Sultan Kâbus, 1940 senesinde doğdu. Süleyman el-Bârûnî ise 1940 senesinde öldü. Başka bir deyişle ikisi hiç tanışmadılar; ama fikirleri bir noktada buluşmuştu.

İbâdiyye Mezhebi
Mecra

Süleyman el Barunî; 1908 yılından itibaren Osmanlı devletinin siyasi hayatında yer almış, Libya adına Meclis’te bulunmuş, İtalyanlara karşı savaşmış; Birinci Dünya Savaşı’nda Osmanlı’nın Bingazi cephesini teşkilatlandırmış ve nihayetinde Trablus Cumhuriyeti’ni kurmuş; Millî Mücadele’yi desteklemiş ve İtalyanların takibatına uğramış olan son Osmanlı Meclis-i Ayan ve Teşkilat-i Mahsusa üyesi bir Osmanlı Paşasıdır.

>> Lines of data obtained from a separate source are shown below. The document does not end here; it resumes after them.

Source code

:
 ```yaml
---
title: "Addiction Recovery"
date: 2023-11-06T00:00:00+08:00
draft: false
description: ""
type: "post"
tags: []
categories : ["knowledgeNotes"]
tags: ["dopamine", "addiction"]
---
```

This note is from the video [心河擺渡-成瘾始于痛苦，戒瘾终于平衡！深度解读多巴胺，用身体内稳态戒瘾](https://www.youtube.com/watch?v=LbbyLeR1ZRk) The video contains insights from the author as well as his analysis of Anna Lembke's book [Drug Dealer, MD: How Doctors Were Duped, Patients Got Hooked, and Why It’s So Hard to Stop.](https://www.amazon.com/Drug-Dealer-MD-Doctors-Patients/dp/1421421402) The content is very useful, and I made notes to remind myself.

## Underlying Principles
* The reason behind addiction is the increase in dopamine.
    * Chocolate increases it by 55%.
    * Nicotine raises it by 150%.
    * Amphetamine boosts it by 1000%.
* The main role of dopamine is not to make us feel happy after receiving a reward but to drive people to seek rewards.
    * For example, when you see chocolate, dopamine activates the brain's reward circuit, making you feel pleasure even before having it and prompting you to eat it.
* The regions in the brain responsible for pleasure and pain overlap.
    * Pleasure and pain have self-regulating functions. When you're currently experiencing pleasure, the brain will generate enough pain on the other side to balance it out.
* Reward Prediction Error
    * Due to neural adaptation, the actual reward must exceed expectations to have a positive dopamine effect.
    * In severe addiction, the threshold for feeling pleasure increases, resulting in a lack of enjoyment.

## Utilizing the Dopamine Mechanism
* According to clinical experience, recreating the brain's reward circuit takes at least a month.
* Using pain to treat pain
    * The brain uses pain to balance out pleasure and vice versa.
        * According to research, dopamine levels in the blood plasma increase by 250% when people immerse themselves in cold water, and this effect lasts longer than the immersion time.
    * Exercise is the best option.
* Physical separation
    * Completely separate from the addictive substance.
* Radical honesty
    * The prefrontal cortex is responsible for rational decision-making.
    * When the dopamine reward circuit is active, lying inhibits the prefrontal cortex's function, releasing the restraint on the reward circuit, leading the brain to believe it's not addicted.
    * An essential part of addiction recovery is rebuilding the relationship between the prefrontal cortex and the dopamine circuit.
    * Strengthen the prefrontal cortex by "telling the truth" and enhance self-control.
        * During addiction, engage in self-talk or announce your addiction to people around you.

Peki, Umman’da başta bakanlık olmak üzere olan birçok önemli görev üstlenen Süleyman el-Bârûnî kimdi ve biz Türklerle bağı neydi?

Bârûnî, her şeyden önce Taşkilat-ı Mahsusa’nın bir üyesiydi. Başka bir deyişle Türk istihbaratının bir üyesiydi. Osmanlı paşasıydı. Yani resmen bir Türk devlet memuruydu.

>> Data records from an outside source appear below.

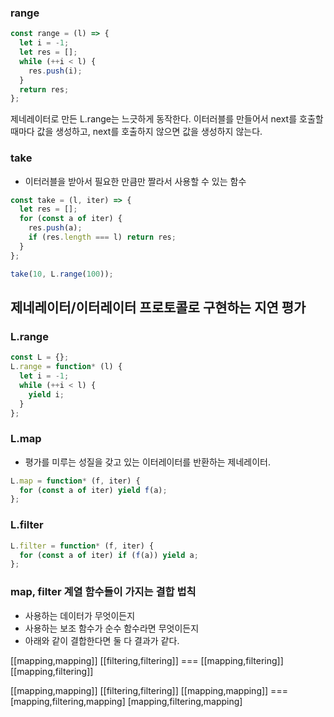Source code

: ### range

```javascript
const range = (l) => {
  let i = -1;
  let res = [];
  while (++i < l) {
    res.push(i);
  }
  return res;
};
```

제네레이터로 만든 L.range는 느긋하게 동작한다. 이터러블를 만들어서 next를 호출할 때마다 값을 생성하고, next를 호출하지 않으면 값을 생성하지 않는다.

### take

- 이터러블을 받아서 필요한 만큼만 짤라서 사용할 수 있는 함수

```javascript
const take = (l, iter) => {
  let res = [];
  for (const a of iter) {
    res.push(a);
    if (res.length === l) return res;
  }
};

take(10, L.range(100));
```

## 제네레이터/이터레이터 프로토콜로 구현하는 지연 평가

### L.range

```javascript
const L = {};
L.range = function* (l) {
  let i = -1;
  while (++i < l) {
    yield i;
  }
};
```

### L.map

- 평가를 미루는 성질을 갖고 있는 이터레이터를 반환하는 제네레이터.

```javascript
L.map = function* (f, iter) {
  for (const a of iter) yield f(a);
};
```

### L.filter

```javascript
L.filter = function* (f, iter) {
  for (const a of iter) if (f(a)) yield a;
};
```

### map, filter 계열 함수들이 가지는 결합 법칙

- 사용하는 데이터가 무엇이든지
- 사용하는 보조 함수가 순수 함수라면 무엇이든지
- 아래와 같이 결합한다면 둘 다 결과가 같다.

[[mapping,mapping]] [[filtering,filtering]]
=== [[mapping,filtering]] [[mapping,filtering]]

[[mapping,mapping]] [[filtering,filtering]] [[mapping,mapping]]
=== [mapping,filtering,mapping] [mapping,filtering,mapping]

Enver Paşa’nın en önemli adamlarından birisiydi. Libya’dan Umman’a geçişi de elbette tesadüf değildi.

Millî Mücadele’nin içindeydi. Yani Bârûnî için vatan sathı sadece Libya ve Umman’dan değil; Anadolu’dan başlıyordu.

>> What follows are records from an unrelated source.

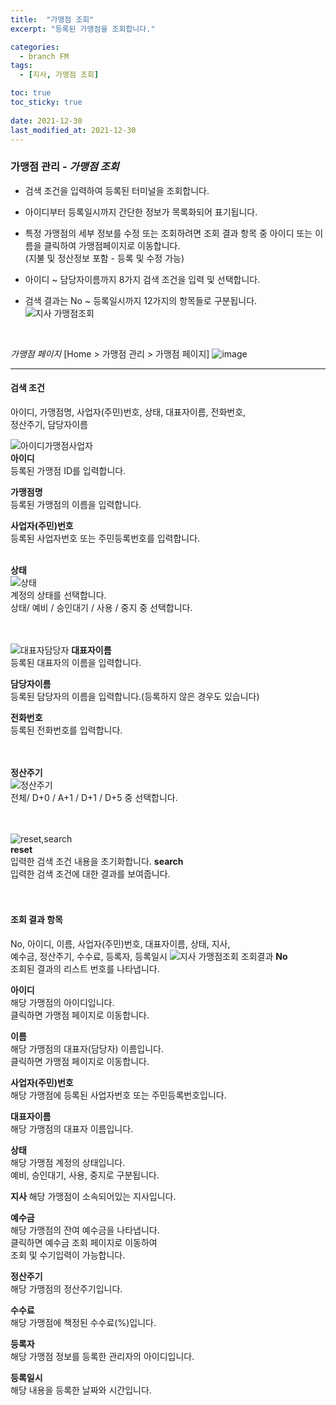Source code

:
 ```yaml
---
title:  "가맹점 조회"
excerpt: "등록된 가맹점을 조회합니다."

categories:
  - branch FM
tags:
  - [지사, 가맹점 조회]

toc: true
toc_sticky: true
 
date: 2021-12-30
last_modified_at: 2021-12-30
---
```


### 가맹점 관리 - *가맹점 조회*
- 검색 조건을 입력하여 등록된 터미널을 조회합니다.<br>

- 아이디부터 등록일시까지 간단한 정보가 목록화되어 표기됩니다.<br>

- 특정 가맹점의 세부 정보를 수정 또는 조회하려면 조회 결과 항목 중 아이디 또는 이름을 클릭하여 가맹점페이지로 이동합니다.**<br>**(지불 및 정산정보 포함 - 등록 및 수정 가능)

- 아이디 ~ 담당자이름까지 8가지 검색 조건을 입력 및 선택합니다.

- 검색 결과는 No ~ 등록일시까지 12가지의 항목들로 구분됩니다.
![지사 가맹점조회](https://user-images.githubusercontent.com/95394003/147434994-7da94462-42cc-4546-9afa-536bec476193.jpeg)
<br>

*가맹점 페이지*
 [Home > 가맹점 관리 > 가맹점 페이지]
![image](https://user-images.githubusercontent.com/95394003/147906061-227ad3ac-3575-457a-b5fb-023ac6651d84.png)
<br>

---

#### 검색 조건
아이디, 가맹점명, 사업자(주민)번호, 상태, 대표자이름, 전화번호,<br>정산주기, 담당자이름

![아이디가맹점사업자](https://user-images.githubusercontent.com/95394003/146112518-8ff9309c-a45d-4596-a1c1-64e64d521a90.jpeg) <br>
**아이디**
<br>등록된 가맹점 ID를 입력합니다.

**가맹점명**
<br>등록된 가맹점의 이름을 입력합니다.

**사업자(주민)번호**
<br>등록된 사업자번호 또는 주민등록번호를 입력합니다.
<br>
<br>

**상태**<br>
![상태](https://user-images.githubusercontent.com/95394003/146114750-edd257df-fd47-466e-b0a1-4751523fa8a1.jpeg)<br>
계정의 상태를 선택합니다. <br>
상태/ 예비 / 승인대기 / 사용 / 중지 중 선택합니다.
<br>
<br>
<br>

![대표자담당자](https://user-images.githubusercontent.com/95394003/146112941-83cdaa8f-e2fe-47a0-8efc-a7bacf4831c3.jpeg)
**대표자이름**
<br>등록된 대표자의 이름을 입력합니다.

**담당자이름**
<br>등록된 담당자의 이름을 입력합니다.(등록하지 않은 경우도 있습니다)

**전화번호**
<br>등록된 전화번호를 입력합니다.
<br>
<br>
<br>

**정산주기**<br>
![정산주기](https://user-images.githubusercontent.com/95394003/146113348-cbe31c00-e08b-4e43-8e6e-92b0e4f1ec94.jpeg)
<br>전체/ D+0 / A+1 / D+1 / D+5 중 선택합니다.
<br>
<br>
<br>

![reset,search](https://user-images.githubusercontent.com/95394003/145962859-5a6bdfe6-eae1-4270-a66f-7301f41da9e7.jpeg)<br>
**reset**<br>
입력한 검색 조건 내용을 초기화합니다.
**search**<br>
입력한 검색 조건에 대한 결과를 보여줍니다.
<br>
<br>
<br>

#### 조회 결과 항목
No, 아이디, 이름, 사업자(주민)번호, 대표자이름, 상태, 지사,<br>예수금, 정산주기, 수수료, 등록자, 등록일시
![지사 가맹점조회 조회결과](https://user-images.githubusercontent.com/95394003/147435076-59816b60-2dce-4a8c-8e6a-3d3eb39f94be.jpeg)
**No**
<br>조회된 결과의 리스트 번호를 나타냅니다.

**아이디**
<br>해당 가맹점의 아이디입니다.<br>클릭하면 가맹점 페이지로 이동합니다.

**이름**
<br>해당 가맹점의 대표자(담당자) 이름입니다.<br>클릭하면 가맹점 페이지로 이동합니다.

**사업자(주민)번호**
<br>해당 가맹점에 등록된 사업자번호 또는 주민등록번호입니다.

**대표자이름**
<br>해당 가맹점의 대표자 이름입니다.

**상태**
<br>해당 가맹점 계정의 상태입니다. <br>예비, 승인대기, 사용, 중지로 구분됩니다.

**지사**
해당 가맹점이 소속되어있는 지사입니다.

**예수금**
<br>해당 가맹점의 잔여 예수금을 나타냅니다.<br>클릭하면 예수금 조회 페이지로 이동하여<br>조회 및 수기입력이 가능합니다.

**정산주기**
<br>해당 가맹점의 정산주기입니다.

**수수료**
<br>해당 가맹점에 책정된 수수료(%)입니다.

**등록자**
<br>해당 가맹점 정보를 등록한 관리자의 아이디입니다.

**등록일시**
<br>해당 내용을 등록한 날짜와 시간입니다.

Onun fikirleri genç bir Ummanlı, ki sonraları Sultan olarak tanınacak Kâbus bin Sid’i fazlasıyla etkileyecekti.

Eski Umman’da kısa bir gezi
Mecra

Kuzey Afrika’daki İbâdiyye mezhebinin önde gelen ailelerinden birine mensup olan Süleyman el-Bârûnî, 1926 yılında Umman Başbakanı tayin edilirken, Sultanın yayımladığı beyanda; ondan ülkeyi yeniden tanzim etmesi talep edilmiş ve böylece o da, daha önceki Osmanlı tecrübeleriyle devletin yeniden kurucusu olmuştur.

Libya’dan Anadolu’ya ve Umman’a varıncaya dek Müslümanların bağımsızlığını, birliğini savunan ruh olan Bârûnî, 1970 senesinde Umman Sultanlığının ideolojik arka planının da esasen mimarı sayılırdı.

Haritada yerini aradığımız ülke, tarihte Türklerin hafızasında çoktan yerini almıştı oysa. Sadece hatırlamaya ihtiyacımız var.